There are three levels of licensing that are required before any regulated work is performed:
- The place (establishment licence)
- The project (project licence)
- The person (personal licence)
We are committed to following animal research guidelines developed by learned societies and organisations (for example IAT, LASA, LAVA), exceeding legal standards of care (ASPA 1986) and fostering a culture of care among our staff and researchers who work with animals.
We work hard in order to not just meet, but wherever possible exceed, legal standards and research guidelines for the husbandry, care and use of animals. The care of animals is in the hands of trained, experienced and dedicated staff.
The University of Sheffield is a signatory to the Concordat on Openness in Animal Research.

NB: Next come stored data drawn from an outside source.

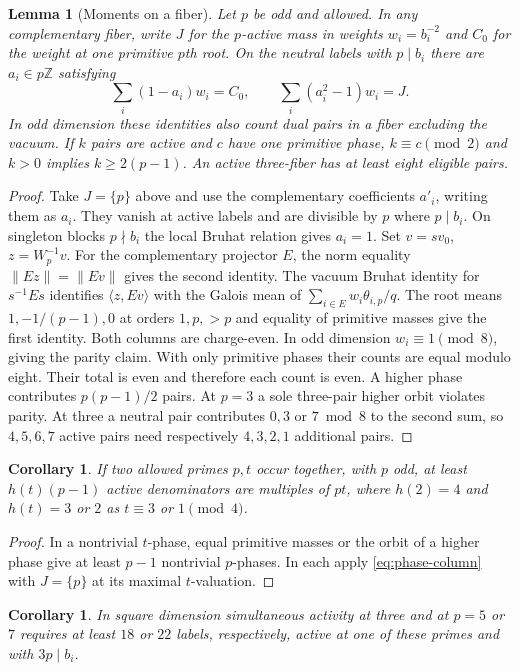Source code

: \documentclass[11pt]{amsart}
\numberwithin{equation}{section}
\newtheorem{lemma}[theorem]{Lemma}
\newtheorem{corollary}[theorem]{Corollary}
\theoremstyle{definition}
\theoremstyle{plain}
\newcommand{\ZZ}{\mathbb Z}
\begin{document}
\begin{lemma}[Moments on a fiber]\label{phase:moments}
Let $p$ be odd and allowed. In any complementary fiber, write $J$
for the $p$-active mass in weights $w_i=b_i^{-2}$ and $C_0$ for
the weight at one primitive $p$th root. On the neutral labels with
$p\mid b_i$ there are $a_i\in p\ZZ$ satisfying
\[
 \sum_i(1-a_i)w_i=C_0,\qquad\sum_i(a_i^2-1)w_i=J.
\]
In odd dimension these identities also count dual pairs in a fiber
excluding the vacuum. If $k$ pairs are active and $c$ have one
primitive phase, $k\equiv c\pmod2$ and $k>0$ implies
$k\ge2(p-1)$. An active three-fiber has at least eight eligible pairs.
\end{lemma}
\begin{proof}
Take $J=\{p\}$ above and use the complementary coefficients $a'_i$,
writing them as $a_i$. They vanish at active labels and are divisible
by $p$ where $p\mid b_i$. On singleton blocks $p\nmid b_i$ the
local Bruhat relation gives $a_i=1$. Set $v=sv_0$, $z=W_p^{-1}v$.
For the complementary projector $E$, the norm equality
$\|Ez\|=\|Ev\|$ gives the second identity. The vacuum Bruhat
identity for $s^{-1}Es$ identifies $\langle z,Ev\rangle$
with the Galois mean of $\sum_{i\in E}w_i\theta_{i,p}/q$.
The root means $1,-1/(p-1),0$ at orders $1,p,>p$ and equality
of primitive masses give the first identity. Both columns are
charge-even. In odd dimension $w_i\equiv1\pmod8$, giving the parity
claim. With only primitive phases their counts are equal modulo eight.
Their total is even and therefore each count is even. A higher
phase contributes $p(p-1)/2$ pairs. At $p=3$ a sole three-pair
higher orbit violates parity. At three a neutral pair contributes
$0,3$ or $7\bmod8$ to the second sum, so $4,5,6,7$ active pairs
need respectively $4,3,2,1$ additional pairs.
\end{proof}
\begin{corollary}\label{result:mixed}
If two allowed primes $p,t$ occur together, with $p$ odd, at least
$h(t)(p-1)$ active denominators are multiples of $pt$, where $h(2)=4$
and $h(t)=3$ or $2$ as $t\equiv3$ or $1\pmod4$. 
\end{corollary}
\begin{proof}
In a nontrivial $t$-phase, equal primitive masses or the orbit of a
higher phase give at least $p-1$ nontrivial $p$-phases. In each
apply \eqref{eq:phase-column} with $J=\{p\}$ at its maximal
$t$-valuation.
\end{proof}
\begin{corollary}\label{result:fiber-squares}
In square dimension simultaneous activity at three and at $p=5$ or
$7$ requires at least $18$ or $22$ labels, respectively, active at
one of these primes and with $3p\mid b_i$.
\end{corollary}
\end{document}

Signed by 127 higher education institutions, bio-industry companies, charities and research councils, this pledges transparency and public engagement on research involving animals. The Concordat informs our standards and governance.
All of our research is underpinned by the guiding principles of the 3Rs, Replacement, Reduction and Refinement, see the National Centre for the Replacement, Refinement and Reduction of Animals in Research (NC3Rs). Our scientists are dedicated to replacing the use of animals with alternative techniques, avoiding the use of animals altogether; reducing the number of animals used to a minimum by carefully designing experiments that yield statistically robust data; and refining procedure to minimise any pain, suffering, distress or lasting harm to the animals under study. When an alternative method is available, the University is legally required to use it, ensuring that animals are only used in research when absolutely necessary.
As an organisation we fully support and endorse the Animal Research: Reporting of In Vivo Experiments guidelines, developed to improve the design, analysis and reporting of animal research.